Not just fat: the structure and function of the lipid droplet

Abstract

Lipid droplets (LDs) are independent organelles that are composed of a lipid ester core and a surface phospholipid monolayer. Recent studies have revealed many new proteins, functions, and phenomena associated with LDs. In addition, a number of diseases related to LDs are beginning to be understood at the molecular level. It is now clear that LDs are not an inert store of excess lipids but are dynamically engaged in various cellular functions, some of which are not directly related to lipid metabolism. Compared to conventional membrane organelles, there are still many uncertainties concerning the molecular architecture of LDs and how each function is placed in a structural context. Recent findings and remaining questions are discussed.

Figure 1.

The current paradigm of the LD structure. (A) Conventional electron microscopy.
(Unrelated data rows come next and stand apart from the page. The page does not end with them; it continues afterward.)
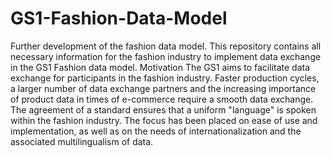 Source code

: # GS1-Fashion-Data-Model
Further development of the fashion data model.
This repository contains all necessary information for the fashion industry to implement data exchange in the GS1 Fashion data model.
Motivation
The GS1 aims to facilitate data exchange for participants in the fashion industry. Faster production cycles, a larger number of data exchange partners and the increasing importance of product data in times of e-commerce require a smooth data exchange. The agreement of a standard ensures that a uniform "language" is spoken within the fashion industry. The focus has been placed on ease of use and implementation, as well as on the needs of internationalization and the associated multilingualism of data.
LDs are observed as spherical structures with no internal structure and are not delimited by the conventional unit membrane. Bar, 200 nm. (B) Cryoelectron microscopy of the isolated LD. The LD surface is seen as a single electron-dense line, which is probably derived from a row of phosphorus atoms in the phospholipid monolayer. Bar, 20 nm.

Figure 2.

Possible structures in the LD core. (A) Concentric lipid ester layers. Cholesterol ester was proposed to make concentric layers in the LD core. The concentric lines observed by cryoelectron microscopy (shown by bidirectional arrows) may correspond to the cholesterol ester layer boundaries. Bar, 20 nm. (B) Irregular partitioning of lipid esters. The electron micrograph shows that cholesterol esters (low electron density) and triglycerides (high electron density) are segregated in LDs. In this example, cells were sequentially loaded with cholesterol and docosahexanoic acid (Cheng et al. 2009). Bar, 200 nm. (C) Internal membrane-like structures in the core. The membranous structures are occasionally studded with ribosomes suggesting their ER origin.

Figure 3.

Possible relationship of LDs and the ER. (A) Close apposition. LDs and the ER (*) are often located closely and may make membrane contacts. Mitochondria (M) are also frequently adjacent to LDs. Bar, 200 nm. (B) Intercalation. Huh7 cells loaded with docosahexanoic acid show large LDs intercalated in the ER membrane (arrowheads). The arrows indicate the points in which the ER membrane is continuous with an LD. Bar, 200 nm. (C) Connection by a membrane stalk. The stalk may be a conduit of lipid esters between the LD and the ER membrane.